Le Sénat a rétabli les anciennes règles de compensation pour les départements, prorogé le PTZ jusqu'en 2024 et redonné à Action logement les 52 millions d'euros donc l'État le privait. Nous avons aussi soutenu l'enseignement secondaire agricole et aidé le secteur viticole - il faut dire que notre groupe compte trois viticulteurs...

Notre groupe approuve les mesures de soutien à l'emploi. Nous regrettons la suppression de certaines missions, notamment du budget de l'agriculture

Les crédits de la mission « Immigration, asile et intégration » n'ont pas fait l'objet de débats à la hauteur de l'enjeu. Il aurait fallu voter en responsabilité.
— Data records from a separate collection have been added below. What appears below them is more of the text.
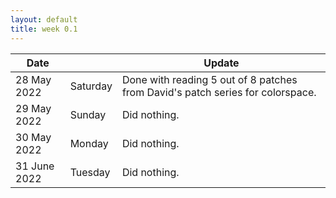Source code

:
 ```yaml
---
layout: default
title: week 0.1
---
```


Date|   |Update
| ----------|----|-------------|
28 May 2022 |Saturday| Done with reading 5 out of 8 patches from David's patch series for colorspace.
29 May 2022 |Sunday| Did nothing.
30 May 2022 |Monday| Did nothing.
31 June 2022 |Tuesday| Did nothing.

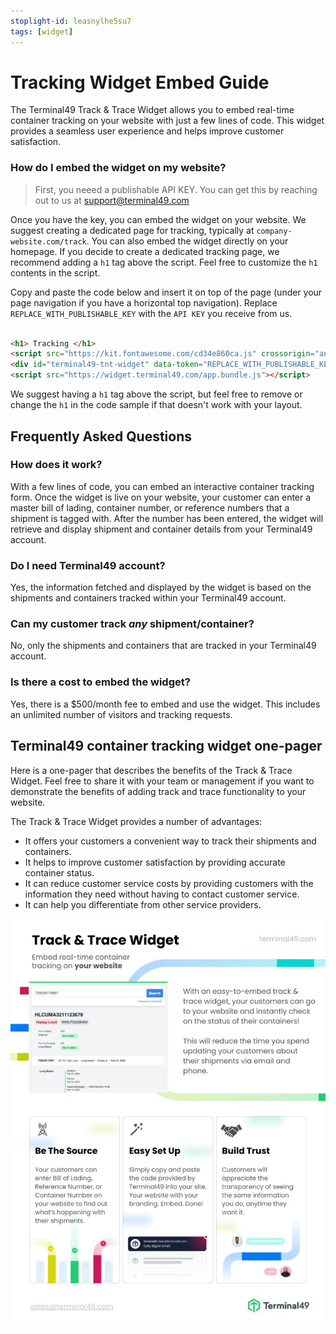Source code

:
 ```yaml
---
stoplight-id: leasnylhe5su7
tags: [widget]
---
```


# Tracking Widget Embed Guide

The Terminal49 Track & Trace Widget allows you to embed real-time container tracking on your website with just a few lines of code. This widget provides a seamless user experience and helps improve customer satisfaction.

### How do I embed the widget on my website?

> First, you neeed a publishable API KEY. You can get this by reaching out to us at support@terminal49.com 


Once you have the key, you can embed the widget on your website. We suggest creating a dedicated page for tracking, typically at `company-website.com/track`. You can also embed the widget directly on your homepage. If you decide to create a dedicated tracking page, we recommend adding a `h1` tag above the script. Feel free to customize the `h1` contents in the script.

Copy and paste the code below and insert it on top of the page (under your page navigation if you have a horizontal top navigation). Replace `REPLACE_WITH_PUBLISHABLE_KEY` with the `API KEY` you receive from us. 


```html

<h1> Tracking </h1>
<script src="https://kit.fontawesome.com/cd34e860ca.js" crossorigin="anonymous"></script>
<div id="terminal49-tnt-widget" data-token="REPLACE_WITH_PUBLISHABLE_KEY"></div>
<script src="https://widget.terminal49.com/app.bundle.js"></script>
```

We suggest having a `h1` tag above the script, but feel free to remove or change the `h1` in the code sample if that doesn't work with your layout. 

## Frequently Asked Questions 

### How does it work? 

With a few lines of code, you can embed an interactive container tracking form. Once the widget is live on your website, your customer can enter a master bill of lading, container number, or reference numbers that a shipment is tagged with. After the number has been entered, the widget will retrieve and display shipment and container details from your Terminal49 account.

### Do I need Terminal49 account? 
Yes, the information fetched and displayed by the widget is based on the shipments and containers tracked within your Terminal49 account. 

### Can my customer track *any* shipment/container? 
No, only the shipments and containers that are tracked in your Terminal49 account. 

### Is there a cost to embed the widget? 
Yes, there is a $500/month fee to embed and use the widget. This includes an unlimited number of visitors and tracking requests.  


## Terminal49 container tracking widget one-pager

Here is a one-pager that describes the benefits of the Track & Trace Widget. Feel free to share it with your team or management if you want to demonstrate the benefits of adding track and trace functionality to your website.

The Track & Trace Widget provides a number of advantages:

- It offers your customers a convenient way to track their shipments and containers.
- It helps to improve customer satisfaction by providing accurate container status.
- It can reduce customer service costs by providing customers with the information they need without having to contact customer service.
- It can help you differentiate from other service providers. 


![terminal49-container-tracking-widget.jpg](../../assets/images/terminal49-container-tracking-widget.jpg)

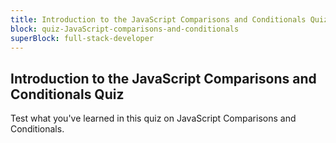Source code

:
 ```yaml
---
title: Introduction to the JavaScript Comparisons and Conditionals Quiz
block: quiz-JavaScript-comparisons-and-conditionals
superBlock: full-stack-developer
---
```


## Introduction to the JavaScript Comparisons and Conditionals Quiz

Test what you've learned in this quiz on JavaScript Comparisons and Conditionals.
Certes, notre assemblée a rejeté moins de crédits que les années précédentes, mais le budget reste artificiel et le déficit atteint 160 milliards d'euros, contre 80 milliards avant la crise, que nous finançons par l'endettement.

Signe de la richesse de ses opinions, le groupe RDSE se partagera entre trois votes pour et une majorité d'abstention. (Applaudissements sur les travées du groupe RDSE)

M. Pascal Savoldelli . - Nous ne pouvons pas nous adresser au ministre Le Maire, pas plus qu'au ministre Véran lors de l'examen du PLFSS. Il est vrai que les gestes barrières sont importants, mais quand même ! (Rires et applaudissements)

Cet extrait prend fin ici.